Gli Indifferenti: recensione del film con Edoardo Pesce e Valeria Bruni Tedeschi
Tratto liberamente dall’omonimo romanzo di Alberto Moravia il film di Leonardo Guerra Seràgnoli si rivela un’opera rigorosa, elegante e attuale.
Una lieve scossa di assestamento che raggiunge la Capitale per un terremoto in centro Italia sembra scuotere finalmente dal loro torpore anche una ricca famiglia della borghesia romana ormai in declino. Leonardo Guerra Seràgnoli racconta la famiglia degli Ardengo nel film Gli Indifferenti con protagonisti Valeria Bruni Tedeschi, Edoardo Pesce, Vincenzo Crea, Beatrice Grannò e Giovanna Mezzogiorno.
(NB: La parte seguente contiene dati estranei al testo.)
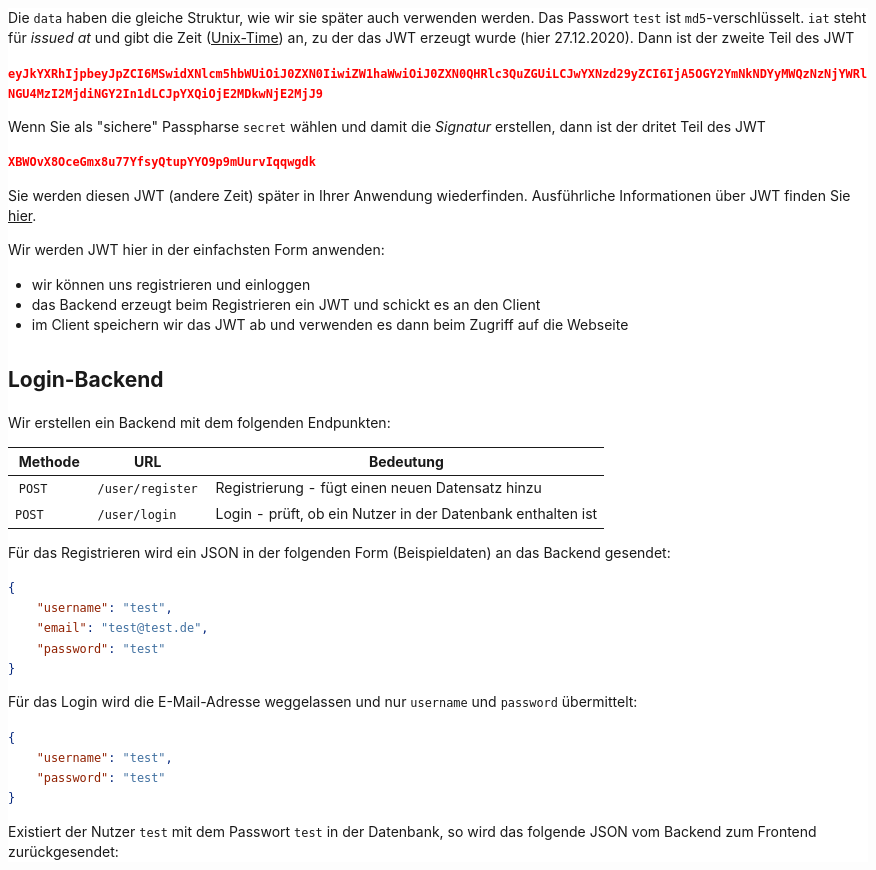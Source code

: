 Die `data` haben die gleiche Struktur, wie wir sie später auch verwenden werden. Das Passwort `test` ist `md5`-verschlüsselt. `iat` steht für *issued at*  und gibt die Zeit ([Unix-Time](https://www.unixtimestamp.com/index.php)) an, zu der das JWT erzeugt wurde (hier 27.12.2020). Dann ist der zweite Teil des JWT

```json
eyJkYXRhIjpbeyJpZCI6MSwidXNlcm5hbWUiOiJ0ZXN0IiwiZW1haWwiOiJ0ZXN0QHRlc3QuZGUiLCJwYXNzd29yZCI6IjA5OGY2YmNkNDYyMWQzNzNjYWRlNGU4MzI2MjdiNGY2In1dLCJpYXQiOjE2MDkwNjE2MjJ9
```

Wenn Sie als "sichere" Passpharse `secret` wählen und damit die *Signatur* erstellen, dann ist der dritet Teil des JWT

```json
XBWOvX8OceGmx8u77YfsyQtupYYO9p9mUurvIqqwgdk
```

Sie werden diesen JWT (andere Zeit) später in Ihrer Anwendung wiederfinden. Ausführliche Informationen über JWT finden Sie [hier](https://jwt.io).

Wir werden JWT hier in der einfachsten Form anwenden:

- wir können uns registrieren und einloggen
- das Backend erzeugt beim Registrieren ein JWT und schickt es an den Client
- im Client speichern wir das JWT ab und verwenden es dann beim Zugriff auf die Webseite


## Login-Backend

Wir erstellen ein Backend mit dem folgenden Endpunkten: 

| Methode | URL | Bedeutung |
|---------|-----|-----------|
| `POST`    | `/user/register` | Registrierung - fügt einen neuen Datensatz hinzu |
| `POST`    | `/user/login` | Login - prüft, ob ein Nutzer in der Datenbank enthalten ist |

Für das Registrieren wird ein JSON in der folgenden Form (Beispieldaten) an das Backend gesendet:

```json
{
    "username": "test",
    "email": "test@test.de",
    "password": "test"
}
```

Für das Login wird die E-Mail-Adresse weggelassen und nur `username` und `password` übermittelt:

```json
{
    "username": "test",
    "password": "test"
}
```

Existiert der Nutzer `test` mit dem Passwort `test` in der Datenbank, so wird das folgende JSON vom Backend zum Frontend zurückgesendet:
Una produzione Indiana Production e Vision Distribution dal 24 novembre disponibile on demand Su Sky Primafila, Apple Tv, Google Play, Chili, Rakuten, Tim Vision, Infinity, Miocinema, Iorestoinsala, Cg Digital, The Film Club.
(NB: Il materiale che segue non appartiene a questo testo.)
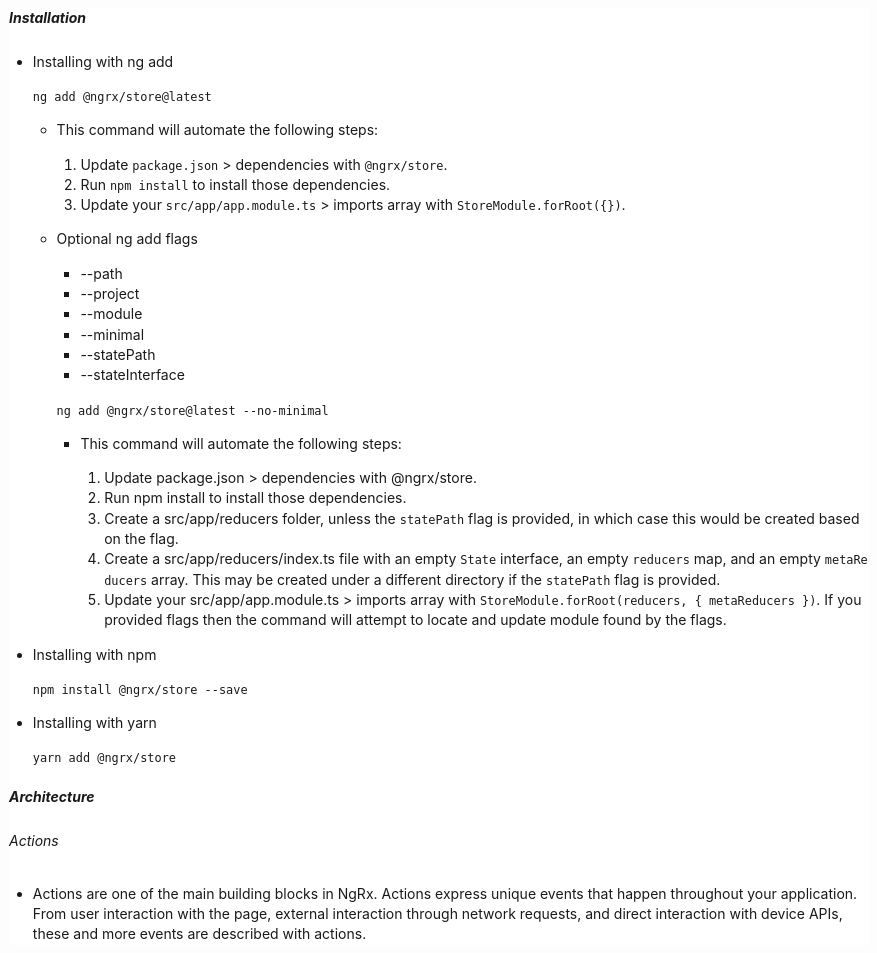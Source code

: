 ##### Installation

- Installing with ng add

  ```
  ng add @ngrx/store@latest
  ```

  - This command will automate the following steps:

    1. Update `package.json` > dependencies with `@ngrx/store`.
    2. Run `npm install` to install those dependencies.
    3. Update your `src/app/app.module.ts` > imports array with `StoreModule.forRoot({})`.

  - Optional ng add flags

    - --path
    - --project
    - --module
    - --minimal
    - --statePath
    - --stateInterface

    ```
    ng add @ngrx/store@latest --no-minimal
    ```

    - This command will automate the following steps:

      1. Update package.json > dependencies with @ngrx/store.
      2. Run npm install to install those dependencies.
      3. Create a src/app/reducers folder, unless the `statePath` flag is provided, in which case this would be created based on the flag.
      4. Create a src/app/reducers/index.ts file with an empty `State` interface, an empty `reducers` map, and an empty `metaReducers` array. This may be created under a different directory if the `statePath` flag is provided.
      5. Update your src/app/app.module.ts > imports array with `StoreModule.forRoot(reducers, { metaReducers })`. If you provided flags then the command will attempt to locate and update module found by the flags.

- Installing with npm

  ```
  npm install @ngrx/store --save
  ```

- Installing with yarn
  ```
  yarn add @ngrx/store
  ```

##### Architecture

###### Actions

- Actions are one of the main building blocks in NgRx. Actions express unique events that happen throughout your application. From user interaction with the page, external interaction through network requests, and direct interaction with device APIs, these and more events are described with actions.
Mariagrazia dopo la morte del marito vive grazie ai prestiti che da tre anni le fa Leo Merumeci, manager tuttofare e suo amante, che le permette in questo modo di continuare a fare la vita agiata e mondana alla quale è sempre stata abituata. I figli della donna, Carla e Michele, considerano ormai Leo uno di famiglia grazie al quale la prima può coltivare la sua aspirazione di diventare una gamer professionista e il secondo studiare all’estero. Ma proprio al suo ritorno a Roma Michele intuisce che Leo si sta approfittando di sua madre per ottenere a poco prezzo l’unico bene che è rimasto alla sua famiglia: un bellissimo attico. Ma Mariagrazia è troppo innamorata e superficiale per vedere la realtà e soprattutto accorgersi delle morbose attenzioni di Leo nei confronti di Carla. Sarà proprio la ragazza a tentare di far aprire finalmente gli occhi alla madre.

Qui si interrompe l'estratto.